I always feel bad for cigar store Indians.

----------


## oyarde

I think I may hold out for one that is around my size .

----------


## Suzanimal

> I think I may hold out for one that is around my size .


Make one of yourself.

----------


## presence

what is your budget?

----------


## oyarde

> what is your budget?


I have not really decided yet. I am never telling the wife what I spend on it , because after I am dead , I would not want my Daughters standing around out back saying " I cannot believe Dad spent that much on that".

----------


## Danke

> If this gets too pricey , I am sure Danke will chip in a bit ......

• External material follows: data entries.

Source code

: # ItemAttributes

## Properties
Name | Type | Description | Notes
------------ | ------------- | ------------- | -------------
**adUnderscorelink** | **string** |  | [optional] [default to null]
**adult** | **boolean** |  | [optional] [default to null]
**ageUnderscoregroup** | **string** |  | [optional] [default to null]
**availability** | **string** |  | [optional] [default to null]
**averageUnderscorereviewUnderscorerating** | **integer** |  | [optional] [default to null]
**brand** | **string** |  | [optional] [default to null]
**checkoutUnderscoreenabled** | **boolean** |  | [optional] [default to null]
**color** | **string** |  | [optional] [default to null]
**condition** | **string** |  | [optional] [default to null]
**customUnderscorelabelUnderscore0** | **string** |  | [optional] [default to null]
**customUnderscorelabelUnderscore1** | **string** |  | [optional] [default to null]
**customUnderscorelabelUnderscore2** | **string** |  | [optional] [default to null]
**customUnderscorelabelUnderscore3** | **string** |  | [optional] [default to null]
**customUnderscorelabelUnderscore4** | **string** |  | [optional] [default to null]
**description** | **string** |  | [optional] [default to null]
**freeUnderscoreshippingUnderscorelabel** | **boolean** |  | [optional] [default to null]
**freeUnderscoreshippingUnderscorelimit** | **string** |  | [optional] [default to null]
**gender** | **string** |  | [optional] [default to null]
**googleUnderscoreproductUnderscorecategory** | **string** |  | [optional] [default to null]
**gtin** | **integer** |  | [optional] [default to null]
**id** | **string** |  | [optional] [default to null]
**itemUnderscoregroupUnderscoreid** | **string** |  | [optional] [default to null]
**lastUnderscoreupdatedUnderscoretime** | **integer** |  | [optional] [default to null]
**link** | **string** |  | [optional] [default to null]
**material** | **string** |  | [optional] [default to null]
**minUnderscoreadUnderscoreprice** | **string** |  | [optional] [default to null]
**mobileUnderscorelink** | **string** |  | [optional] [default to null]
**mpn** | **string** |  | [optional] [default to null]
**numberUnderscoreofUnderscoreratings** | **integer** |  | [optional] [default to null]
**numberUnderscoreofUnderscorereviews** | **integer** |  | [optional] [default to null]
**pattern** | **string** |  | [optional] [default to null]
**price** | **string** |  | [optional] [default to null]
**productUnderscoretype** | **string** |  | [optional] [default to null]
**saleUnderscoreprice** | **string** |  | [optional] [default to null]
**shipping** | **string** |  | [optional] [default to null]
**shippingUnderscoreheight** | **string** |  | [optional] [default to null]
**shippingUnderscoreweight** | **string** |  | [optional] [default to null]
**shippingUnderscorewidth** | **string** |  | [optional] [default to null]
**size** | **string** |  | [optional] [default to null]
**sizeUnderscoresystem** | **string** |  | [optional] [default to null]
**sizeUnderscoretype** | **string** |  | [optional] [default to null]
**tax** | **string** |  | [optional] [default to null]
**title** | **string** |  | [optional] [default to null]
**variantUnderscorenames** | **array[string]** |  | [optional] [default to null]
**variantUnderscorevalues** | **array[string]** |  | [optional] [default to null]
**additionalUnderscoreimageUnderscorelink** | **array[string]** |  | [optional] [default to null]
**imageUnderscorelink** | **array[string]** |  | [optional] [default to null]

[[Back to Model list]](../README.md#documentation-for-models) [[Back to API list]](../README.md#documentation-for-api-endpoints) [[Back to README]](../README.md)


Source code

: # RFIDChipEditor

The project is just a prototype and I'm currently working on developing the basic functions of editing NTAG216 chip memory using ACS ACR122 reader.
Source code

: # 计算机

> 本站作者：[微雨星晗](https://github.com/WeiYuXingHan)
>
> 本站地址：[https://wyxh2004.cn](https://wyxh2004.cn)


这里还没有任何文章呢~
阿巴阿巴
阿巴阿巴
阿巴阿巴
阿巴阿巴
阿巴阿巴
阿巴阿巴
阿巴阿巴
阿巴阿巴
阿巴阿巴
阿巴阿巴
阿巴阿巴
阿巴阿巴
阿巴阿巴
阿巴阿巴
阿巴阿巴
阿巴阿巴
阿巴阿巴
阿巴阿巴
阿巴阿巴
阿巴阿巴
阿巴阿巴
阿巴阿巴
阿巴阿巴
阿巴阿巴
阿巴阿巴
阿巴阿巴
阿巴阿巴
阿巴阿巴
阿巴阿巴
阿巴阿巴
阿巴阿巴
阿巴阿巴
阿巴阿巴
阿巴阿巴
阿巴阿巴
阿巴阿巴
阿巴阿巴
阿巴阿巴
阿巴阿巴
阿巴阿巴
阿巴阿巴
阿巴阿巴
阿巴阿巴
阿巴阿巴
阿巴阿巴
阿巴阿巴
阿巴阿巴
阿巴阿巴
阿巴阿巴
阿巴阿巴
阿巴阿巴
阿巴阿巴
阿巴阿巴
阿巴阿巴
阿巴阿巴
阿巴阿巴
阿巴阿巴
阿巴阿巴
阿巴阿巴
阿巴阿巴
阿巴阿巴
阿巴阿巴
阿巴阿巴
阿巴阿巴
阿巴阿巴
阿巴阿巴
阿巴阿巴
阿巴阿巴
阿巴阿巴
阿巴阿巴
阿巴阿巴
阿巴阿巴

I set one of those on fire when I was a kid

----------


## oyarde

> I set one of those on fire when I was a kid


I would take it , probably in my price range , my squaw can repaint it.

----------


## Danke

> I would take it , probably in my price range , my squaw can repaint it.


"My squaw". Sounds very possessive.  Don't you guys share your women?

----------


## oyarde

> "My squaw". Sounds very possessive.  Don't you guys share your women?


I never have , I dunno about others .

----------


## oyarde

> I set one of those on fire when I was a kid


Sounds like one of those sins you need to atone for .

----------


## Working Poor

I love the one of "Chief Sitting Bull" in the link from ebay. I wish I could buy it for you. Maybe Danke could atone for his sin with that one.

----------


## dannno

>

----------


## William Tell

> I love the one of "Chief Sitting Bull" in the link from ebay. I wish I could buy it for you. Maybe Danke could atone for his sin with that one.


Wow, and it was Geronimo a little while ago. That's a nifty feature, changing identities.

----------


## Brian4Liberty

> For my back Porch , by the door to the Mrs.'s sewing office .Any ideas of good places to look ?


Sold one at a garage sale a few months back. Was five foot tall, not sure how old it was. Father in law had cleaned it up and varnished it years ago, but that was mostly worn away. Sister in law sold it to first guy who asked for $50. Guy who bought it picked it later, but while it was there, a lot of people were interested.

----------


## oyarde

> Sold one at a garage sale a few months back. Was five foot tall, not sure how old it was. Father in law had cleaned it up and varnished it years ago, but that was mostly worn away. Sister in law sold it to first guy who asked for $50. Guy who bought it picked it later, but while it was there, a lot of people were interested.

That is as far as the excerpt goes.